Private equity and venture capital managers don’t see special purpose acquisition companies as competition, at least now that the SPAC “gold rush” is drying up.
Fund managers ranked blank-check companies last on their list of top competitors in BDO’s private capital pulse survey in March, reflecting questions about the “longer-term viability of the SPAC model,” the firm said in a report on the findings Monday. Because blank-check companies “may not have the cash on their balance sheets to make the acquisitions,” many SPACs need to secure a private investment in public equity, or PIPE deal, in order to make their promises happen.
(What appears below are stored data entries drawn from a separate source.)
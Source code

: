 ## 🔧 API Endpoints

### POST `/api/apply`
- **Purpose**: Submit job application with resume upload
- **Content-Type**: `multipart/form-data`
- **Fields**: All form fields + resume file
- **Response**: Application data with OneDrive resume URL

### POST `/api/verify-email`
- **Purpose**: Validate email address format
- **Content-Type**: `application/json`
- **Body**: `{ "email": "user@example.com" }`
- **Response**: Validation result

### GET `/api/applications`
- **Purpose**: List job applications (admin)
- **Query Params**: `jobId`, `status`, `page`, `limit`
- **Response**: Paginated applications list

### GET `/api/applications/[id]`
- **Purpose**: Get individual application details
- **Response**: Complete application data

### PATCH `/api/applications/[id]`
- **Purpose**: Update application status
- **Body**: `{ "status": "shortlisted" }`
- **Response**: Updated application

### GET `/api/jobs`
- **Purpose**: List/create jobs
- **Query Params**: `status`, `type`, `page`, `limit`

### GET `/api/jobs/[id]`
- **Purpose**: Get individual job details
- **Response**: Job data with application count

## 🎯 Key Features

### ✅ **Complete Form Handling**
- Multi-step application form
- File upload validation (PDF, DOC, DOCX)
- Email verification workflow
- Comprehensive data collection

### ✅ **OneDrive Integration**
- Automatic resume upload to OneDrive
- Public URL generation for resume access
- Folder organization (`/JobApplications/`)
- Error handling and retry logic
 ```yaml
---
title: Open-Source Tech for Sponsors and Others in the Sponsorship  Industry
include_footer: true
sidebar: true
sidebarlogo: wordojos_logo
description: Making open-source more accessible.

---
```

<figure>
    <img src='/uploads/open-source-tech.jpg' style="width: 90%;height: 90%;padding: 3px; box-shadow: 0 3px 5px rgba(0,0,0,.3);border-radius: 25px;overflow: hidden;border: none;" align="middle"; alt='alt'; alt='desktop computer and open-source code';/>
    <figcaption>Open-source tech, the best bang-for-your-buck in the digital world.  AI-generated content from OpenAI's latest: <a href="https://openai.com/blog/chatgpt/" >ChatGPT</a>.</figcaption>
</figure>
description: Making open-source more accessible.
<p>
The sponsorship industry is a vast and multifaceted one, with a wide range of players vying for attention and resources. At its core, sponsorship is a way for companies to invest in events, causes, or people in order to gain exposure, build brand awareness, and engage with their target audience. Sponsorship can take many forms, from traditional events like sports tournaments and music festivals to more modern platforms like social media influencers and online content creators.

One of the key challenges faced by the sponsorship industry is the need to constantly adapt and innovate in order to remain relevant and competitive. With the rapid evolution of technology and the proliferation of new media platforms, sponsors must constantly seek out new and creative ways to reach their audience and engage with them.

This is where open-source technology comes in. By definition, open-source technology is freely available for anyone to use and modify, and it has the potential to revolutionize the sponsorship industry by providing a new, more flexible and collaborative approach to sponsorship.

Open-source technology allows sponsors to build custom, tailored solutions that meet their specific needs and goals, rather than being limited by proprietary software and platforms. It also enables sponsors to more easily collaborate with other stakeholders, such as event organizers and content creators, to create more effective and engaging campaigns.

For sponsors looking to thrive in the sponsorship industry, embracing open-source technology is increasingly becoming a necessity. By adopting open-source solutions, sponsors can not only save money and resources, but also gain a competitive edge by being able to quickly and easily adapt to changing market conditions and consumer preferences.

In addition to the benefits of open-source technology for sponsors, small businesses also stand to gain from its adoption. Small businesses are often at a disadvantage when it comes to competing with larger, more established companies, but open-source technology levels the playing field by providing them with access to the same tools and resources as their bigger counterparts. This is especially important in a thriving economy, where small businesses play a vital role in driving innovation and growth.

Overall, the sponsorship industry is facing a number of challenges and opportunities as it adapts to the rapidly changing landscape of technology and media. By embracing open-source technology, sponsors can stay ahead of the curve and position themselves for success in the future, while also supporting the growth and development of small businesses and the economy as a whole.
SPACs are also dwindling in the marketplace: Blank-check company formations fell from 109 in March to 10 as of April 21, with SPAC launches likely slowed by the SEC’s guidance that it would classify SPAC warrants as liabilities, the report said. Over the next six months, respondents said they expect to face the most competition from strategic buyers and investors, followed by hedge funds and mutual funds, sovereign wealth funds, family offices, and other PE and VC firms.
SPACs Are Still on an ‘Aggressive’ Hunt
This dismissal of SPACs by private equity and venture capital managers doesn’t mean blank-check companies don’t pose a threat. Instead, the results provide a taste of “how competitive fund managers believe the 2021 deal-making landscape will be,” BDO said in the report. The governance of SPACs requires the companies to identify and agree to a deal within 18 to 24 months. These parameters, paired with the amount of capital the vehicles have raised, means “SPACs’ hunt for target acquisitions will be aggressive,” the report said.
“I think it speaks to the size of the market,” Scott Hendon, national private equity leader for BDO USA, told Institutional Investor. “[SPACs] have raised a lot of capital and are starting to deploy capital, so I think while it looks like it may be a lesser portion, I still think it relates to how big the actual market is for private equity.”
SPACs had a whirlwind year in 2020, raising around $83.4 billion, according to the report. And they’ve already surpassed that total this year, raking in $99.7 billion by April 21. But despite strong fundraising numbers, PE and VC professionals don’t see SPAC exits as big drivers of deal flow or investment opportunities. In the survey, respondents marked SPAC exits last on the list of key drivers of deal flow.
Instead, respondents marked private company sales and capital raises and succession planning as the key drivers of deal flow and investment opportunities in the next six months. Around half of respondents pointed to private company sales and capital raises as the key drivers in deal flow, versus only 12 percent who saw opportunities in SPAC exits.
“The most attractive targets for acquisitions are companies that have proof of concept, good customer relationships, and are profitable — but realize they are under-managed or under-resourced to scale in their industry and need a partner,” Kenneth Heuer, a principal at Kidd & Company, said in the study. “They know they won’t get much bigger without making some significant changes. “
The survey also found that 91 percent of private fund managers expect asset prices to rise in the next six months, and that they expect risk exposure to be the top challenge to investing and closing deals in the coming quarters.
In addition, 94 percent of fund managers said environmental, social, and governance criteria were either “very” or “somewhat” important in their investment strategies.